By Kev Hedges     May 3, 2014 in Environment
Sacramento - The California State Senate has advanced a bill to restrict the use of antibiotics in farm animals. Farmers have been using antibiotics for growth enhancement, but now the bill will demand that the drugs be sold by prescription for medical reasons only.
California is the first state in the US to force such a bill. Factory farming has been the culprit in feeding farm animals like pigs, chickens, lambs and cattle antibiotics to keep the animals healthier and alive much longer.

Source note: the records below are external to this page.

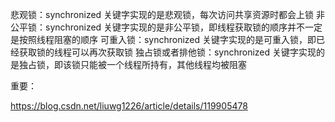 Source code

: 悲观锁：synchronized 关键字实现的是悲观锁，每次访问共享资源时都会上锁
非公平锁：synchronized 关键字实现的是非公平锁，即线程获取锁的顺序并不一定是按照线程阻塞的顺序
可重入锁：synchronized 关键字实现的是可重入锁，即已经获取锁的线程可以再次获取锁
独占锁或者排他锁：synchronized 关键字实现的是独占锁，即该锁只能被一个线程所持有，其他线程均被阻塞





重要：

https://blog.csdn.net/liuwg1226/article/details/119905478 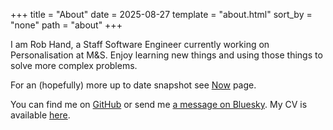 +++
title = "About"
date = 2025-08-27
template = "about.html"
sort_by = "none"
path = "about"
+++

I am Rob Hand, a Staff Software Engineer currently working on Personalisation at M&S. Enjoy learning new things and using those things to solve more complex problems.

For an (hopefully) more up to date snapshot see [Now](../now) page.

You can find me on [GitHub](https://github.com/sinon) or send me [a message on Bluesky](https://bsky.app/profile/sinon-rh.bsky.social). My CV is available [here](https://raw.githubusercontent.com/sinon/CV/main/cv.pdf).
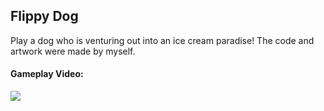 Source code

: <h2>Flippy Dog</h2>

<p>Play a dog who is venturing out into an ice cream paradise! The code and artwork were made by myself.</p>
<h4>Gameplay Video:</h4>
<a href="https://www.youtube.com/watch?v=zY9qNQu4pn0"><img src="http://i.imgur.com/r3ZHt50.jpg"></a>
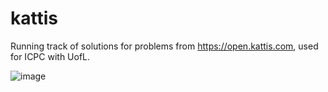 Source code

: # kattis

Running track of solutions for problems from https://open.kattis.com, used for ICPC with UofL.

![image](https://user-images.githubusercontent.com/71796549/142794003-8ca87444-5bd2-422e-b8c5-68ebd9c29758.png)

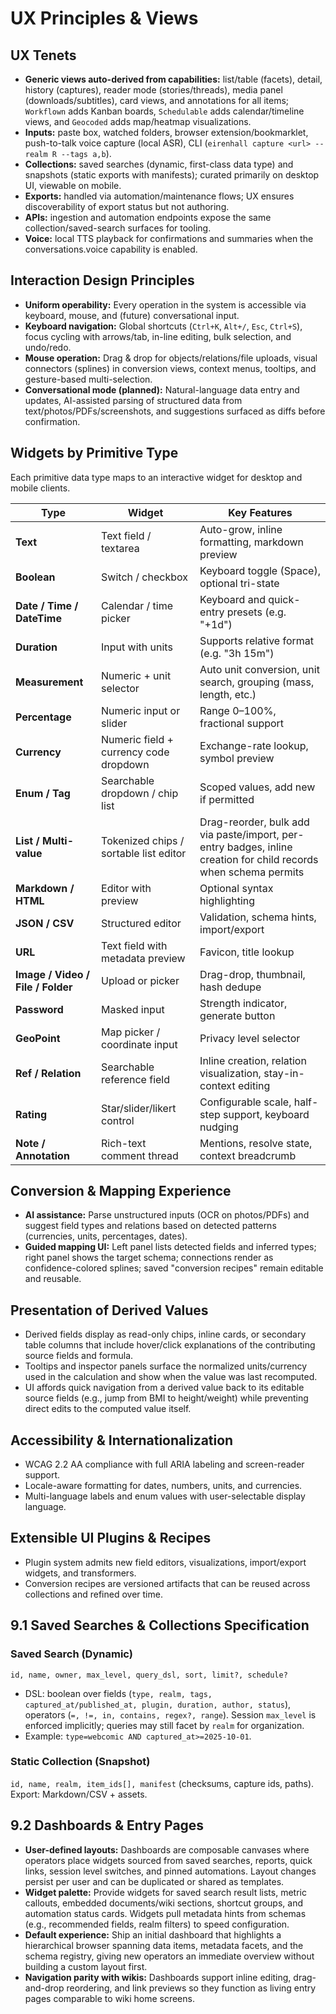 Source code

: # UX Principles & Views

## UX Tenets
- **Generic views auto-derived from capabilities:** list/table (facets), detail, history (captures), reader mode (stories/threads), media panel (downloads/subtitles), card views, and annotations for all items; `Workflown` adds Kanban boards, `Schedulable` adds calendar/timeline views, and `Geocoded` adds map/heatmap visualizations.
- **Inputs:** paste box, watched folders, browser extension/bookmarklet, push-to-talk voice capture (local ASR), CLI (`eirenhall capture <url> --realm R --tags a,b`).
- **Collections:** saved searches (dynamic, first-class data type) and snapshots (static exports with manifests); curated primarily on desktop UI, viewable on mobile.
- **Exports:** handled via automation/maintenance flows; UX ensures discoverability of export status but not authoring.
- **APIs:** ingestion and automation endpoints expose the same collection/saved-search surfaces for tooling.
 - **Voice:** local TTS playback for confirmations and summaries when the conversations.voice capability is enabled.

## Interaction Design Principles

- **Uniform operability:** Every operation in the system is accessible via keyboard, mouse, and (future) conversational input.
- **Keyboard navigation:** Global shortcuts (`Ctrl+K`, `Alt+/`, `Esc`, `Ctrl+S`), focus cycling with arrows/tab, in-line editing, bulk selection, and undo/redo.
- **Mouse operation:** Drag & drop for objects/relations/file uploads, visual connectors (splines) in conversion views, context menus, tooltips, and gesture-based multi-selection.
- **Conversational mode (planned):** Natural-language data entry and updates, AI-assisted parsing of structured data from text/photos/PDFs/screenshots, and suggestions surfaced as diffs before confirmation.

## Widgets by Primitive Type

Each primitive data type maps to an interactive widget for desktop and mobile clients.

| Type | Widget | Key Features |
| --- | --- | --- |
| **Text** | Text field / textarea | Auto-grow, inline formatting, markdown preview |
| **Boolean** | Switch / checkbox | Keyboard toggle (Space), optional tri-state |
| **Date / Time / DateTime** | Calendar / time picker | Keyboard and quick-entry presets (e.g. "+1d") |
| **Duration** | Input with units | Supports relative format (e.g. "3h 15m") |
| **Measurement** | Numeric + unit selector | Auto unit conversion, unit search, grouping (mass, length, etc.) |
| **Percentage** | Numeric input or slider | Range 0–100%, fractional support |
| **Currency** | Numeric field + currency code dropdown | Exchange-rate lookup, symbol preview |
| **Enum / Tag** | Searchable dropdown / chip list | Scoped values, add new if permitted |
| **List / Multi-value** | Tokenized chips / sortable list editor | Drag-reorder, bulk add via paste/import, per-entry badges, inline creation for child records when schema permits |
| **Markdown / HTML** | Editor with preview | Optional syntax highlighting |
| **JSON / CSV** | Structured editor | Validation, schema hints, import/export |
| **URL** | Text field with metadata preview | Favicon, title lookup |
| **Image / Video / File / Folder** | Upload or picker | Drag-drop, thumbnail, hash dedupe |
| **Password** | Masked input | Strength indicator, generate button |
| **GeoPoint** | Map picker / coordinate input | Privacy level selector |
| **Ref / Relation** | Searchable reference field | Inline creation, relation visualization, stay-in-context editing |
| **Rating** | Star/slider/likert control | Configurable scale, half-step support, keyboard nudging |
| **Note / Annotation** | Rich-text comment thread | Mentions, resolve state, context breadcrumb |

## Conversion & Mapping Experience

- **AI assistance:** Parse unstructured inputs (OCR on photos/PDFs) and suggest field types and relations based on detected patterns (currencies, units, percentages, dates).
- **Guided mapping UI:** Left panel lists detected fields and inferred types; right panel shows the target schema; connections render as confidence-colored splines; saved "conversion recipes" remain editable and reusable.

## Presentation of Derived Values

- Derived fields display as read-only chips, inline cards, or secondary table columns that include hover/click explanations of the contributing source fields and formula.
- Tooltips and inspector panels surface the normalized units/currency used in the calculation and show when the value was last recomputed.
- UI affords quick navigation from a derived value back to its editable source fields (e.g., jump from BMI to height/weight) while preventing direct edits to the computed value itself.

## Accessibility & Internationalization

- WCAG 2.2 AA compliance with full ARIA labeling and screen-reader support.
- Locale-aware formatting for dates, numbers, units, and currencies.
- Multi-language labels and enum values with user-selectable display language.

## Extensible UI Plugins & Recipes

- Plugin system admits new field editors, visualizations, import/export widgets, and transformers.
- Conversion recipes are versioned artifacts that can be reused across collections and refined over time.

## 9.1 Saved Searches & Collections Specification

### Saved Search (Dynamic)
`id, name, owner, max_level, query_dsl, sort, limit?, schedule?`

- DSL: boolean over fields (`type, realm, tags, captured_at/published_at, plugin, duration, author, status`), operators (`=, !=, in, contains, regex?, range`). Session `max_level` is enforced implicitly; queries may still facet by `realm` for organization.
- Example: `type=webcomic AND captured_at>=2025-10-01`.

### Static Collection (Snapshot)
`id, name, realm, item_ids[], manifest` (checksums, capture ids, paths). Export: Markdown/CSV + assets.

## 9.2 Dashboards & Entry Pages

- **User-defined layouts:** Dashboards are composable canvases where operators place widgets sourced from saved searches, reports, quick links, session level switches, and pinned automations. Layout changes persist per user and can be duplicated or shared as templates.
- **Widget palette:** Provide widgets for saved search result lists, metric callouts, embedded documents/wiki sections, shortcut groups, and automation status cards. Widgets pull metadata hints from schemas (e.g., recommended fields, realm filters) to speed configuration.
- **Default experience:** Ship an initial dashboard that highlights a hierarchical browser spanning data items, metadata facets, and the schema registry, giving new operators an immediate overview without building a custom layout first.
- **Navigation parity with wikis:** Dashboards support inline editing, drag-and-drop reordering, and link previews so they function as living entry pages comparable to wiki home screens.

Years ago, warnings that using four times the amount of antibiotics on animals as we do on humans, would always lead to a disaster — and now it is beginning to.
What is happening now in America is that we are running out of effective pharmaceuticals to treat out of control super bugs, and it's all because the antibiotics used on farm animals has been too readily administered.
The bill mandates that antibiotics be prescribed by veterinarians for medical uses and that big pharma companies change labels for animal antibiotics to clearly state that they are to be sold only by prescription, reports Los Angeles Times.
However, the bill, championed by Assemblyman Kevin Mullin and state Senator Jerry Hill was weakened on Thursday after one part of the bill was withdrawn.
In December, the Food and Drug Administration (FDA) requested that pharmaceutical companies, factory farmers, livestock and poultry producers tone down its use of antibiotics on farm animals. The California bill aims to make this recommendation possess more teeth, as public health professionals and people's interest groups have warned that humans are now resistant to life-saving drugs.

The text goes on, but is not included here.